Recently got my own VPS from prgmr.com which offers a do-it-yourself sort of support package (great for a beginner who wants to learn more). I've gotten pretty far by using <i>man</i> and <i>apropos</i>. What's the most efficient way for me to learn to manage my own server?
======
logic
Make backups (for whatever definition of "backup" you need in your context)
religiously, and store them somewhere that isn't your primary provider. Test
your ability to construct a new running system (preferably on another VPS
provider) from your backup. Do this regularly, not just once.
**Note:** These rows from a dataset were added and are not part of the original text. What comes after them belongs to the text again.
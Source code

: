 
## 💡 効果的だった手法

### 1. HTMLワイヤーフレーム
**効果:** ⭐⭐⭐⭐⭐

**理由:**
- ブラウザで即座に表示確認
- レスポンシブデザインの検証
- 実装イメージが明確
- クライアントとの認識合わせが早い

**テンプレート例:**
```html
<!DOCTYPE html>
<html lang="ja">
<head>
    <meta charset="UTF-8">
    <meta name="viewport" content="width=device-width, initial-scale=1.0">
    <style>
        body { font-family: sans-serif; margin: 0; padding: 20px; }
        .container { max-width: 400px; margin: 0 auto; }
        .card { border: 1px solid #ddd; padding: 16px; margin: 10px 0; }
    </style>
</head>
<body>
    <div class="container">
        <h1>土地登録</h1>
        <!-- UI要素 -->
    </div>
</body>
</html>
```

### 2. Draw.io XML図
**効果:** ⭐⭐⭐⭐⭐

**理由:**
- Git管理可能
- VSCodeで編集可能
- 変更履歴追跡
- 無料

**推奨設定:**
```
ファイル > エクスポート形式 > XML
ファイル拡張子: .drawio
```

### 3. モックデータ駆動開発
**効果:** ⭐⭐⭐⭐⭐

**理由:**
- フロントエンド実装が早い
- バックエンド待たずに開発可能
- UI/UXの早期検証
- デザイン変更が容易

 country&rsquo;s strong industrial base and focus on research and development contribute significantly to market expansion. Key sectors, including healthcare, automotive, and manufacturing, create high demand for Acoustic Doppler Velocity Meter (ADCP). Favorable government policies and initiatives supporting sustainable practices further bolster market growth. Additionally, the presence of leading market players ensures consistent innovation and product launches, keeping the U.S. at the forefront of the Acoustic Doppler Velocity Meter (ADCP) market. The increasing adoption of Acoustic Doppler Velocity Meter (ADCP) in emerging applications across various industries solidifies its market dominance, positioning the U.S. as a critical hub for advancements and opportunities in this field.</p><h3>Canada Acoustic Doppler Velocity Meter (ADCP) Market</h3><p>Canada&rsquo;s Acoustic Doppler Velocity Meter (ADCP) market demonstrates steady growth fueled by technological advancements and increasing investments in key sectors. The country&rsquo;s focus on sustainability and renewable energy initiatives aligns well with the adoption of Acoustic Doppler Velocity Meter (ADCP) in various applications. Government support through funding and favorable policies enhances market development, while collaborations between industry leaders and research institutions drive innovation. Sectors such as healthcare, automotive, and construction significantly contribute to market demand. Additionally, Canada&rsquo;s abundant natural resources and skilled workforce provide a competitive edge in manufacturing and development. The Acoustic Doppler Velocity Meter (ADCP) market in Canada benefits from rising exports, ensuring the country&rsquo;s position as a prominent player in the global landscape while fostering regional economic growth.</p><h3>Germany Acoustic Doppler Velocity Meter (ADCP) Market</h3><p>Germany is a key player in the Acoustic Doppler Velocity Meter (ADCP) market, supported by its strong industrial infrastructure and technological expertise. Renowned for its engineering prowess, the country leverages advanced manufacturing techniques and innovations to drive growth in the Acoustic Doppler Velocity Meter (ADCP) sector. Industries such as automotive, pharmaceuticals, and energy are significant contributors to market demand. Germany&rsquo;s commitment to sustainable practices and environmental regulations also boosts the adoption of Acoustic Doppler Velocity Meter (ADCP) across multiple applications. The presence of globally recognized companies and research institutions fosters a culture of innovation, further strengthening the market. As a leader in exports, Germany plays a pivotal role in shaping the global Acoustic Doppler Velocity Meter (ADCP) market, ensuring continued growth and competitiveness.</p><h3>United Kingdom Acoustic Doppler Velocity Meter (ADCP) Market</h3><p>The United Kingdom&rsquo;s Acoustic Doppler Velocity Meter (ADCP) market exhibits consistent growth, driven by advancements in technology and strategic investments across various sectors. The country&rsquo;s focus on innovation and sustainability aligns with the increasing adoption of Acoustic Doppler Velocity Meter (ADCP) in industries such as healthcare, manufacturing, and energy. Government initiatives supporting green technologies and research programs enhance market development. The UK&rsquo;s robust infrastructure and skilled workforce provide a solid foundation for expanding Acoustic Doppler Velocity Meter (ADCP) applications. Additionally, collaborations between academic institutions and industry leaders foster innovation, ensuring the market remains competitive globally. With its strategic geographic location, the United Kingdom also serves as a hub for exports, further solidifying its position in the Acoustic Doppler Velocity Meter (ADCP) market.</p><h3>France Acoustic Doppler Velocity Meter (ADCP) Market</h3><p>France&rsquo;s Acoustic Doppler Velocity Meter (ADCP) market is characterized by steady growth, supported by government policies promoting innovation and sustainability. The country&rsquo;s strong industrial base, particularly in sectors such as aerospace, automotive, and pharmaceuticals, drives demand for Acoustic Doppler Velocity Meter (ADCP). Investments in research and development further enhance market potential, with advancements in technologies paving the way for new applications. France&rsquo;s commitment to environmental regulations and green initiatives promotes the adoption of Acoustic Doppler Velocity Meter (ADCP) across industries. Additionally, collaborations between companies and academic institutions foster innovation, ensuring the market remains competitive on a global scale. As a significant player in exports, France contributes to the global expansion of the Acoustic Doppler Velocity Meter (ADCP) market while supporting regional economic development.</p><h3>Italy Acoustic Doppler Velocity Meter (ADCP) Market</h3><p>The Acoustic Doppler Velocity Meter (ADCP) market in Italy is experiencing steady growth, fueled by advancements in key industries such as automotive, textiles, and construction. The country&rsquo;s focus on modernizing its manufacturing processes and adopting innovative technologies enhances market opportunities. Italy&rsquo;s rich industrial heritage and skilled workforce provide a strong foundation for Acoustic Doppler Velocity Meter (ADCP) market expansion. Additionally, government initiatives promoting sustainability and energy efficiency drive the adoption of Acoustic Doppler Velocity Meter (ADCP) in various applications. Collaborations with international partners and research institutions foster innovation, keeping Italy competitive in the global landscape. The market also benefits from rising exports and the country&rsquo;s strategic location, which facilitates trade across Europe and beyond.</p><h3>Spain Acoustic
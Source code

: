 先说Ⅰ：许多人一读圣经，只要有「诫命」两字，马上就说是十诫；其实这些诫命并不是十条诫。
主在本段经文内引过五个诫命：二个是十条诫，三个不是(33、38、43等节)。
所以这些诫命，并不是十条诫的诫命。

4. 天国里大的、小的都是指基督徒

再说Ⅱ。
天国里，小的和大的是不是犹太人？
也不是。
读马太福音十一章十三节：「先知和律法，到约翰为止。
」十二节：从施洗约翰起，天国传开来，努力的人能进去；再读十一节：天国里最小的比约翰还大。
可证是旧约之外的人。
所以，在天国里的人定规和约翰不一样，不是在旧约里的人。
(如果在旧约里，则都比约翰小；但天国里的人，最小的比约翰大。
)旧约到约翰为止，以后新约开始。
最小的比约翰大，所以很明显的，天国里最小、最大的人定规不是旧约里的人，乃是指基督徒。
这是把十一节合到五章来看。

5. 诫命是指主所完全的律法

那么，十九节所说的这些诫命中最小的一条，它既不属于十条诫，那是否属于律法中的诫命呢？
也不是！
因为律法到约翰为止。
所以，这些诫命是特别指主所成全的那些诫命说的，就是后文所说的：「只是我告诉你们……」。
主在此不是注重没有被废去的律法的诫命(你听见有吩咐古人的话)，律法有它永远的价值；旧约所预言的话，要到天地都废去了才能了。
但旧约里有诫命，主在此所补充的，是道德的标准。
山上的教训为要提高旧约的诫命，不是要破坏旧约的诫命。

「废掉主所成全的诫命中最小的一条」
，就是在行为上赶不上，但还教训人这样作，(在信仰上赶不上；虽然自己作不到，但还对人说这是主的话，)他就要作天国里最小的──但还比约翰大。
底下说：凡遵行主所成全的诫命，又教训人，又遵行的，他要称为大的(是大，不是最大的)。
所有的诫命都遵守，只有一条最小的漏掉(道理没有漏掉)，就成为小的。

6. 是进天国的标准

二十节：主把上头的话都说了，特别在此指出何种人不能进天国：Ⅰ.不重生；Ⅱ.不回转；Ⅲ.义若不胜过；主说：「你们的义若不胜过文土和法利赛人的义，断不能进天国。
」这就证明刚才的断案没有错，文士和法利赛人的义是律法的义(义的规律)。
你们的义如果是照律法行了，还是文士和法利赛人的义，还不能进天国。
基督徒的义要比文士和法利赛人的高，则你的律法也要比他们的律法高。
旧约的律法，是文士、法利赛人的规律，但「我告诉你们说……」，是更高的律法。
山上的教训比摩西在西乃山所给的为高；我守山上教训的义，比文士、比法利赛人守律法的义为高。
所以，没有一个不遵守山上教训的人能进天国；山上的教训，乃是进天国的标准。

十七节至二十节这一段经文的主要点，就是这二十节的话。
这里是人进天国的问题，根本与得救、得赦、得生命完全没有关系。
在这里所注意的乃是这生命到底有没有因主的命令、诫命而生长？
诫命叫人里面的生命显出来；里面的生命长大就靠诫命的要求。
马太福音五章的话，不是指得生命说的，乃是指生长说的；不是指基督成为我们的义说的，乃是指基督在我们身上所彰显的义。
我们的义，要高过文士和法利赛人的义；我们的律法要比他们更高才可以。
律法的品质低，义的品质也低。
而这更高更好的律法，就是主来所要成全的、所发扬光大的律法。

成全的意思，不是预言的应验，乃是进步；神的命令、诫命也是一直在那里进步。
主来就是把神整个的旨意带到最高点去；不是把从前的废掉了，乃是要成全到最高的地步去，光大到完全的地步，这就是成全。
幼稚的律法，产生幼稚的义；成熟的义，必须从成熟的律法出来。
Now you have a safety net, and you can go nuts with whatever hare-brained
schemes you happen to find in a how-to. :) Both Slicehost and Linode have
excellent libraries of articles for setting up typical services, although
neither one give ongoing maintenance (backups, patching, monitoring, log
reviews, etc) nearly enough attention.

If you really want a learning experience, find an old machine, and spend some
time with "Linux From Scratch": <http://www.linuxfromscratch.org/> . You'll
learn an enormous amount about how the whole system fits together by going
through that exercise. (I did that with a few machines back in the day before
there was something like LFS to point people to; having a roadmap like that
would have sped the learning process up significantly.)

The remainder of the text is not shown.